## What needs to be done
In the records below, find the line holding "--- по завершении" and the line holding "автоматической генерации имени". Set down both, with every line between them, exactly.

## Extracted information
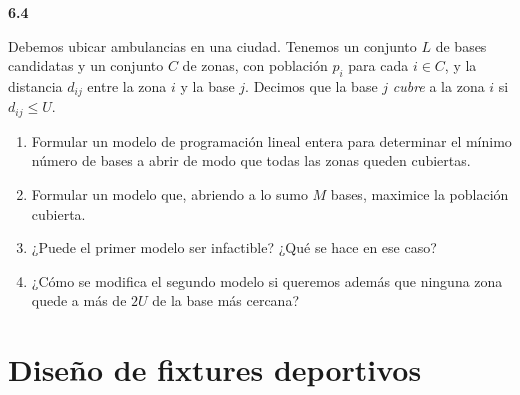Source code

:\documentclass[11pt,a4paper]{article}
\newcommand{\ejercicio}[1]{\par\medskip\noindent\textbf{#1}\par\nopagebreak\smallskip}
\begin{document}
\ejercicio{6.4}
Debemos ubicar ambulancias en una ciudad. Tenemos un conjunto $L$ de bases
candidatas y un conjunto $C$ de zonas, con población $p_i$ para cada
$i \in C$, y la distancia $d_{ij}$ entre la zona $i$ y la base $j$. Decimos que
la base $j$ \emph{cubre} a la zona $i$ si $d_{ij} \le U$.
\begin{enumerate}
  \item Formular un modelo de programación lineal entera para determinar el
  mínimo número de bases a abrir de modo que todas las zonas queden cubiertas.
  \item Formular un modelo que, abriendo a lo sumo $M$ bases, maximice la
  población cubierta.
  \item ¿Puede el primer modelo ser infactible? ¿Qué se hace en ese caso?
  \item ¿Cómo se modifica el segundo modelo si queremos además que ninguna zona
  quede a más de $2U$ de la base más cercana?
\end{enumerate}

\section{Diseño de fixtures deportivos}
\end{document}
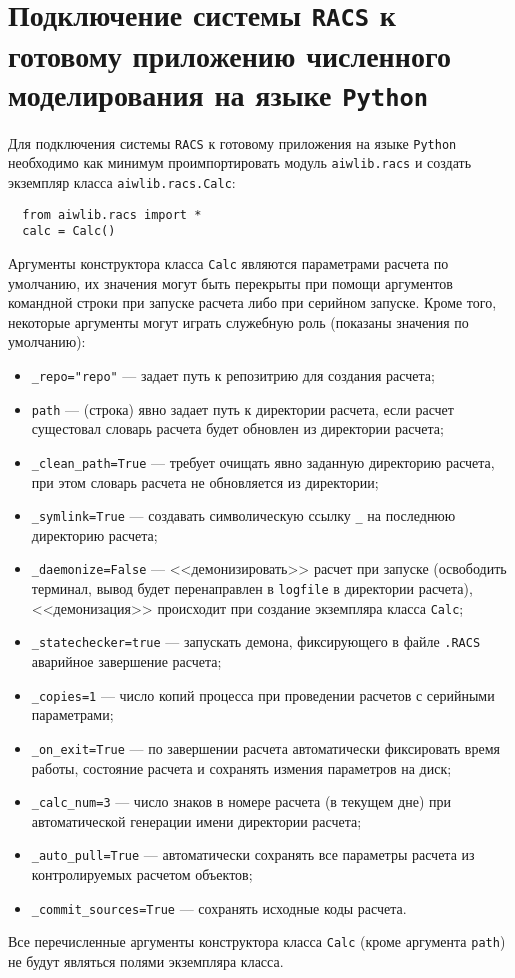 \section{Подключение системы {\tt RACS} к готовому приложению численного моделирования на языке {\tt Python}}
Для подключения системы \verb'RACS' к готовому приложения на языке \verb'Python' необходимо как минимум проимпортировать
модуль \verb'aiwlib.racs' и создать экземпляр класса \verb'aiwlib.racs.Calc':
\begin{verbatim}
  from aiwlib.racs import *
  calc = Calc()
\end{verbatim}
Аргументы конструктора класса \verb'Calc' являются параметрами расчета по умолчанию, их значения могут быть перекрыты при
помощи аргументов командной строки при запуске расчета либо при серийном запуске. Кроме того, некоторые аргументы могут
играть служебную роль (показаны значения по умолчанию):
\begin{itemize}
\item\verb'_repo="repo"' ---  задает путь к репозитрию для создания расчета;
\item\verb'path' --- (строка) явно задает путь к директории расчета, если расчет сущестовал 
  словарь расчета будет обновлен из директории расчета;
\item\verb'_clean_path=True' ---   требует очищать явно заданную директорию расчета, при этом
  словарь расчета не обновляется из директории;
\item\verb'_symlink=True' --- создавать символическую ссылку \verb'_' на последнюю 
  директорию расчета;
\item\verb'_daemonize=False' --- <<демонизировать>> расчет при запуске (освободить терминал, 
  вывод будет перенаправлен в \verb'logfile' в директории расчета),
  <<демонизация>> происходит при создание экземпляра класса \verb'Calc';
\item\verb'_statechecker=true' --- запускать демона, фиксирующего  в файле \verb'.RACS' аварийное
  завершение расчета;
\item\verb'_copies=1' --- число копий процесса при проведении расчетов с серийными 
  параметрами;
\item\verb'_on_exit=True' --- по завершении расчета автоматически фиксировать время работы,
  состояние расчета и сохранять измения параметров на диск;
\item\verb'_calc_num=3' --- число знаков в номере расчета (в текущем дне) при 
  автоматической генерации имени директории расчета;
\item\verb'_auto_pull=True' --- автоматически сохранять все параметры расчета из 
  контролируемых расчетом объектов;
\item\verb'_commit_sources=True' --- сохранять исходные коды расчета.
\end{itemize}
Все перечисленные аргументы конструктора класса \verb'Calc' (кроме аргумента \verb'path') не
будут являться полями экземпляра класса.

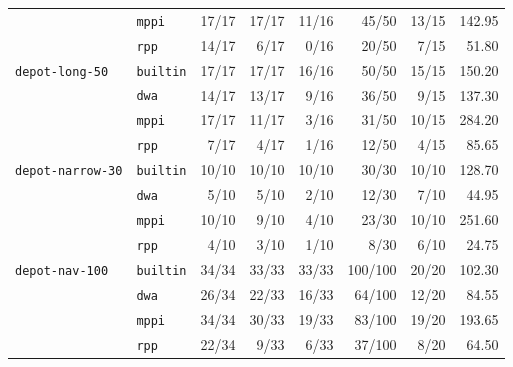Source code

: \begin{table}[t]
\begin{tabular}{llrrrrrr}
 & \texttt{mppi} & 17/17 & 17/17 & 11/16 & 45/50 & 13/15 & 142.95 \\
 & \texttt{rpp} & 14/17 & 6/17 & 0/16 & 20/50 & 7/15 & 51.80 \\
\midrule
\texttt{depot-long-50} & \texttt{builtin} & 17/17 & 17/17 & 16/16 & 50/50 & 15/15 & 150.20 \\
 & \texttt{dwa} & 14/17 & 13/17 & 9/16 & 36/50 & 9/15 & 137.30 \\
 & \texttt{mppi} & 17/17 & 11/17 & 3/16 & 31/50 & 10/15 & 284.20 \\
 & \texttt{rpp} & 7/17 & 4/17 & 1/16 & 12/50 & 4/15 & 85.65 \\
\midrule
\texttt{depot-narrow-30} & \texttt{builtin} & 10/10 & 10/10 & 10/10 & 30/30 & 10/10 & 128.70 \\
 & \texttt{dwa} & 5/10 & 5/10 & 2/10 & 12/30 & 7/10 & 44.95 \\
 & \texttt{mppi} & 10/10 & 9/10 & 4/10 & 23/30 & 10/10 & 251.60 \\
 & \texttt{rpp} & 4/10 & 3/10 & 1/10 & 8/30 & 6/10 & 24.75 \\
\midrule
\texttt{depot-nav-100} & \texttt{builtin} & 34/34 & 33/33 & 33/33 & 100/100 & 20/20 & 102.30 \\
 & \texttt{dwa} & 26/34 & 22/33 & 16/33 & 64/100 & 12/20 & 84.55 \\
 & \texttt{mppi} & 34/34 & 30/33 & 19/33 & 83/100 & 19/20 & 193.65 \\
 & \texttt{rpp} & 22/34 & 9/33 & 6/33 & 37/100 & 8/20 & 64.50 \\
\bottomrule
\end{tabular}
\end{table}
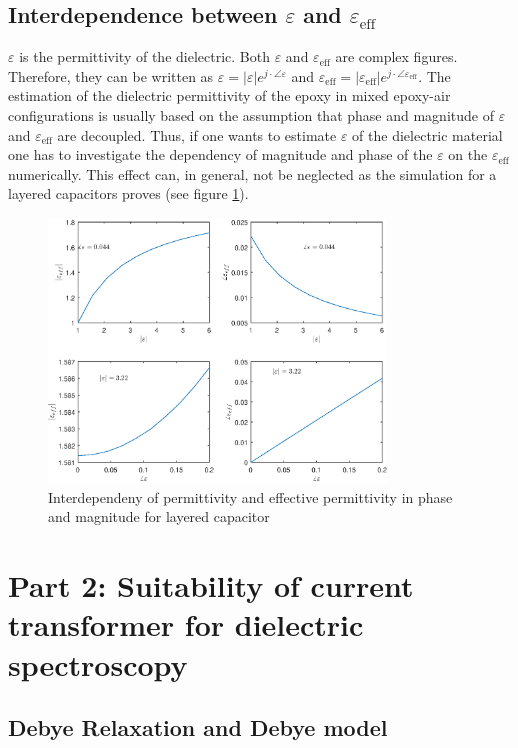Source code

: \subsection{Interdependence between $\varepsilon$ and $\varepsilon_{\textrm{eff}}$} 
$\varepsilon$ is the permittivity of the dielectric. Both $\varepsilon$ and $\varepsilon_{\textrm{eff}}$ are complex figures. Therefore, they can be written as $\varepsilon = |\varepsilon| e^{j \cdot \angle \varepsilon} $ and $\varepsilon_{\textrm{eff}} = |\varepsilon_{\textrm{eff}}| e^{j \cdot \angle \varepsilon_{\textrm{eff}}} $.	
The estimation of the dielectric permittivity of the epoxy in mixed epoxy-air configurations is usually based on the assumption that phase and magnitude of $\varepsilon$ and $\varepsilon_{\textrm{eff}}$ are decoupled. Thus, if one wants to estimate $\varepsilon$ of the dielectric material one has to investigate the dependency of magnitude and phase of the $\varepsilon$ on the $\varepsilon_{\textrm{eff}}$ numerically. This effect can, in general, not be neglected as the simulation for a layered capacitors proves (see figure \ref{fig.layered}).  
\begin{figure}

	\includegraphics[width=0.8\textwidth]{figures/Theory/layereddielectrics.eps}
	\caption[Kurze Abbildungsbeschreibung]{Interdependeny of permittivity and effective permittivity in phase and magnitude for layered capacitor}
	\label{fig.layered}
\end{figure}
	
	
\section{Part 2: Suitability of current transformer for dielectric spectroscopy}
\subsection{Debye Relaxation and Debye model}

## Completed task
\item\verb'_on_exit=True' --- по завершении расчета автоматически фиксировать время работы,
  состояние расчета и сохранять измения параметров на диск;
\item\verb'_calc_num=3' --- число знаков в номере расчета (в текущем дне) при 
  автоматической генерации имени директории расчета;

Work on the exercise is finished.